Надев шляпу, Трофим неожиданно закончил:
- Лучше уж сторожем при хлебном амбаре да при солнышке и на твердой земле, чем главным колесом в чужой телеге... Я остаюсь в Бахрушах, - и рысцой выбежал из дома.
Оказавшись на улице, он подумал: не зайти ли ему к Дарье и не объявить ли о своем намерении? Но, решив, что пока этого делать не стоит, он вышел на большак, намереваясь отправиться с попутной машиной в город. Не в Бахрушах же, в самом деле, заявлять ему о своем бесповоротном решении не возвращаться на ферму!
XLV
Весть о желании Трофима остаться в Бахрушах всполошила село едва ли не более, чем его приезд. Это происходило, наверно, потому, что все предшествующее - и разговоры Трофима, и суждения о преимуществах ведения хозяйства на его ферме - никак не готовило почвы для такого неожиданного решения. Даже, наоборот, можно было ожидать, что Трофим, вернувшись, не в пример Тейнеру, забудет гостеприимство и честь, оказанные ему. Забудет все то, чем он восхищался в Бахрушах, и вспомнит досадные промахи колхозной жизни, вытащив их на первый план. И где-нибудь в беседе с ловцами газетной клеветы или искателями очернения он, как человек, рожденный в России, а следовательно, заслуживающий доверия, с елейно-смиренным сожалением ханжи заляпает родное село. И может быть, он будет скорбеть о коммунистическом рабстве и о колхозном порабощении, в котором находятся его родной брат Петрован и его бывшая жена Дарья, пожизненно прикованная к своему телятнику и не знающая никаких радостей в жизни.
При желании, как известно, можно очернить или подвергнуть сомнению все. Кто ему помешает сказать, что у Петра Терентьевича он собственными глазами видел лапти, висящие в сенцах на деревянной спице? Можно к этому приложить фотографический снимок. Ведь никому же не придет в голову, что Петр Терентьевич бережет лапти покойного отца, которые тот в молодые годы запасал впрок для отходной работы в горячих цехах.
Как могут знать в Америке, если не знает пока и Елена Сергеевна, о том, что Петр Терентьевич сделает свой дом и две соседние избы "заповедником старины". Не случайно же он не отдирает от стен старые лавки и бережет на чердаке старинную жалкую утварь, собирая ее по старожильским дворам не только своей деревни.
Дедовские иконы тоже ведь лежат упакованными в хорошем ящике на чердаке.
Можно прискрестись и к ним: вот, мол, каково истинное лицо господина коммуниста Петра Бахрушина! Ходи потом и доказывай, что ты делал все это из самых лучших музейных побуждений.

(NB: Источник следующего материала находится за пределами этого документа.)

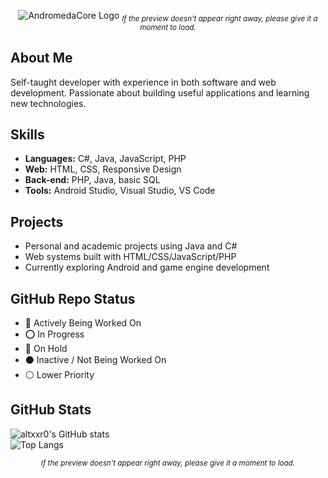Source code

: <p align="center">
  <img src="https://github.com/user-attachments/assets/5f1f79f1-5003-42ab-be19-bed927f4e45d" alt="AndromedaCore Logo"/>
  <sub><em>If the preview doesn't appear right away, please give it a moment to load.</em></sub>
</p>



## About Me
Self-taught developer with experience in both software and web development. Passionate about building useful applications and learning new technologies.

## Skills
- **Languages:** C#, Java, JavaScript, PHP  
- **Web:** HTML, CSS, Responsive Design  
- **Back-end:** PHP, Java, basic SQL  
- **Tools:** Android Studio, Visual Studio, VS Code  

## Projects
- Personal and academic projects using Java and C#  
- Web systems built with HTML/CSS/JavaScript/PHP  
- Currently exploring Android and game engine development

## GitHub Repo Status
- 🔴 Actively Being Worked On  
- ⭕ In Progress  
- 🔵 On Hold  
- ⚫ Inactive / Not Being Worked On  
- ⚪ Lower Priority

## GitHub Stats

![altxxr0's GitHub stats](https://github-readme-stats.vercel.app/api?username=altxxr0&show_icons=true&theme=tokyonight)  
![Top Langs](https://github-readme-stats.vercel.app/api/top-langs/?username=altxxr0&layout=compact&theme=tokyonight)

<p align="center">
  <sub><em>If the preview doesn't appear right away, please give it a moment to load.</em></sub>
</p>

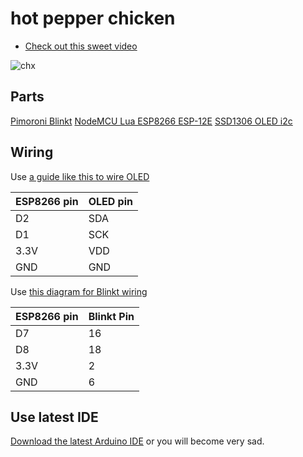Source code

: # hot pepper chicken

* [Check out this sweet video](https://www.youtube.com/shorts/GtqybCoTG3U)

![chx](https://github.com/devsecfranklin/badge-2017-hot-pepper-chicken/blob/main/images/hot_pepper_chicken.jpg?raw=true)

## Parts

[Pimoroni Blinkt](https://www.sparkfun.com/products/14038)
[NodeMCU Lua ESP8266 ESP-12E](https://www.ebay.com/i/192164536182)
[SSD1306 OLED i2c](https://www.aliexpress.com/item/Free-shipping-Yellow-blue-double-color-128X64-OLED-LCD-LED-Display-Module-For-Arduino-0-96/32233342471.html)

## Wiring

Use [a guide like this to wire OLED](http://www.instructables.com/id/Monochrome-096-i2c-OLED-display-with-arduino-SSD13/)

| ESP8266 pin | OLED pin | 
| --- | --- | 
| D2 | SDA | 
| D1 | SCK | 
| 3.3V | VDD | 
| GND | GND | 

Use [this diagram for Blinkt wiring](https://pinout.xyz/pinout/blinkt)

| ESP8266 pin | Blinkt Pin |
| --- | --- | 
| D7 | 16  |
| D8 |  18 | 
| 3.3V | 2 |
| GND | 6 | 

##  Use latest IDE

[Download the latest Arduino IDE](https://www.arduino.cc/en/Main/Software) or you will become very sad. 
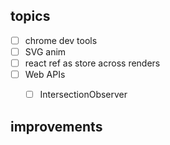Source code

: ## topics
- [ ] chrome dev tools
- [ ] SVG anim
- [ ] react ref as store across renders
- [ ] Web APIs 
  - [ ] IntersectionObserver


## improvements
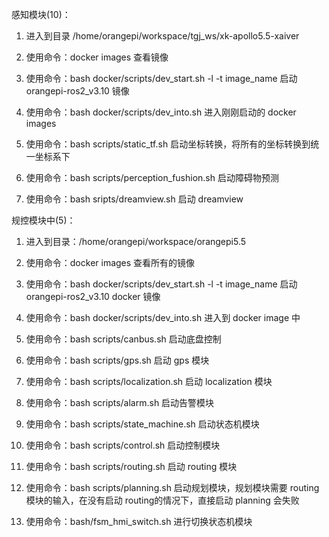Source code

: 感知模块(10)：

1. 进入到目录 /home/orangepi/workspace/tgj_ws/xk-apollo5.5-xaiver
    
2. 使用命令：docker images 查看镜像
    
3. 使用命令：bash docker/scripts/dev_start.sh -l -t image_name 启动 orangepi-ros2_v3.10 镜像
    
4. 使用命令：bash docker/scripts/dev_into.sh 进入刚刚启动的 docker images
    
5. 使用命令：bash scripts/static_tf.sh 启动坐标转换，将所有的坐标转换到统一坐标系下
    
6. 使用命令：bash scripts/perception_fushion.sh 启动障碍物预测
    
7. 使用命令：bash sripts/dreamview.sh 启动 dreamview
    

  

规控模块中(5)：

1. 进入到目录：/home/orangepi/workspace/orangepi5.5
    
2. 使用命令：docker images 查看所有的镜像
    
3. 使用命令：bash docker/scripts/dev_start.sh -l -t image_name 启动 orangepi-ros2_v3.10 docker 镜像
    
4. 使用命令：bash docker/scripts/dev_into.sh 进入到 docker image 中
    
5. 使用命令：bash scripts/canbus.sh 启动底盘控制
    
6. 使用命令：bash scripts/gps.sh 启动 gps 模块
    
7. 使用命令：bash scripts/localization.sh 启动 localization 模块
    
8. 使用命令：bash scripts/alarm.sh 启动告警模块
    
9. 使用命令：bash scripts/state_machine.sh 启动状态机模块
    
10. 使用命令：bash scripts/control.sh 启动控制模块
    
11. 使用命令：bash scripts/routing.sh 启动 routing 模块
    
12. 使用命令：bash scripts/planning.sh 启动规划模块，规划模块需要 routing 模块的输入，在没有启动 routing的情况下，直接启动 planning 会失败
    
13. 使用命令：bash/fsm_hmi_switch.sh 进行切换状态机模块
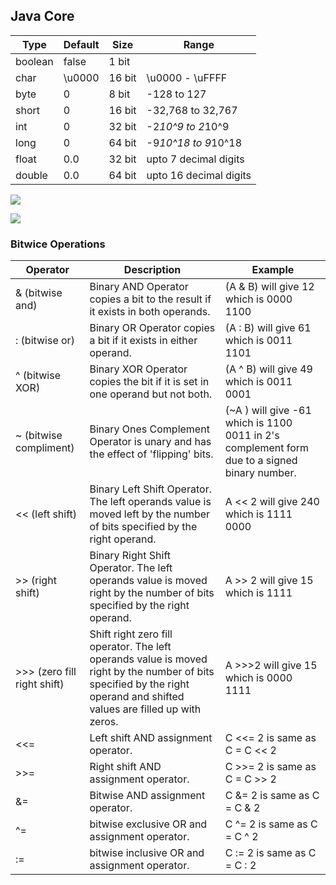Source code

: ## Java Core

|Type   |Default|Size   |Range
|-------|-------|-------|-----
|boolean|false  |1 bit  |
|char   |\u0000 |16 bit |\u0000 - \uFFFF
|byte   |0      |8 bit  |-128 to 127
|short  |0      |16 bit |-32,768 to 32,767
|int    |0      |32 bit |-2*10^9 to 2*10^9
|long   |0      |64 bit |-9*10^18 to 9*10^18
|float  |0.0    |32 bit |upto 7 decimal digits
|double |0.0    |64 bit |upto 16 decimal digits

![](/notes/images/type-conv.png)

![](/notes/images/boxing.jpg)

### Bitwice Operations
|Operator |	Description |	Example |
|-|-|-|
| & (bitwise and) |	Binary AND Operator copies a bit to the result if it exists in both operands. |	(A & B) will give 12 which is 0000 1100 |
| : (bitwise or) |	Binary OR Operator copies a bit if it exists in either operand. |	(A : B) will give 61 which is 0011 1101|
|^ (bitwise XOR) | Binary XOR Operator copies the bit if it is set in one operand but not both. | (A ^ B) will give 49 which is 0011 0001|
|~ (bitwise compliment) |	Binary Ones Complement Operator is unary and has the effect of 'flipping' bits. |	(~A ) will give -61 which is 1100 0011 in 2's complement form due to a signed binary number.|
|<< (left shift) | Binary Left Shift Operator. The left operands value is moved left by the number of bits specified by the right operand.|	A << 2 will give 240 which is 1111 0000|
|>> (right shift) |	Binary Right Shift Operator. The left operands value is moved right by the number of bits specified by the right operand. |	A >> 2 will give 15 which is 1111|
|>>> (zero fill right shift) | Shift right zero fill operator. The left operands value is moved right by the number of bits specified by the right operand and shifted values are filled up with zeros. |	A >>>2 will give 15 which is 0000 1111|
|<<= | Left shift AND assignment operator. | C <<= 2 is same as C = C << 2|
|>>= |	Right shift AND assignment operator. |	C >>= 2 is same as C = C >> 2|
|&= |	Bitwise AND assignment operator. |	C &= 2 is same as C = C & 2|
|^= |	bitwise exclusive OR and assignment operator.|	C ^= 2 is same as C = C ^ 2|
|:= |	bitwise inclusive OR and assignment operator. |	C := 2 is same as C = C : 2|
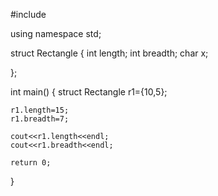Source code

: #include <iostream>

using namespace std;

struct Rectangle
{
    int length;
    int breadth;
    char x;

};

int main()
{
    struct Rectangle r1={10,5};
    
    r1.length=15;
    r1.breadth=7;
    
    cout<<r1.length<<endl;
    cout<<r1.breadth<<endl;

    return 0;
}
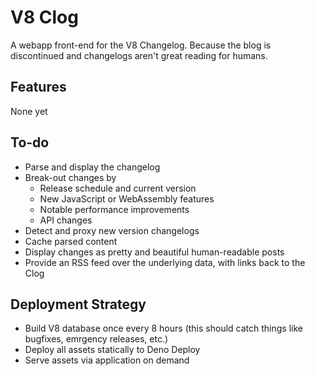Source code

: # V8 Clog

A webapp front-end for the V8 Changelog. Because the blog is discontinued and
changelogs aren't great reading for humans.

## Features

None yet

## To-do

- Parse and display the changelog
- Break-out changes by
  - Release schedule and current version
  - New JavaScript or WebAssembly features
  - Notable performance improvements
  - API changes
- Detect and proxy new version changelogs
- Cache parsed content
- Display changes as pretty and beautiful human-readable posts
- Provide an RSS feed over the underlying data, with links back to the Clog

## Deployment Strategy

- Build V8 database once every 8 hours (this should catch things like bugfixes, emrgency releases, etc.)
- Deploy all assets statically to Deno Deploy
- Serve assets via application on demand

Ничего нет страшнее языка, умеющего красноречиво и доказательно клеветать. Именно этого и можно было ждать от Трофима, непостоянство которого было не только его характером, но и способом его жизни.
Утром он называл Дудорова "заводным кукарекалом", а вечером прославлял его при той же Тудоихе как "пророка грядущего". Еще накануне свинарь Пантелей Дорохов был для него "пустым свиным корытом для потехи Петрована", а потом этот же Пантелей оказывался "самородным чудом", а день спустя Пантелея Дорохова Трофим сравнивал с грибом-обманкой: "С виду ах как хорош, а для еды негож".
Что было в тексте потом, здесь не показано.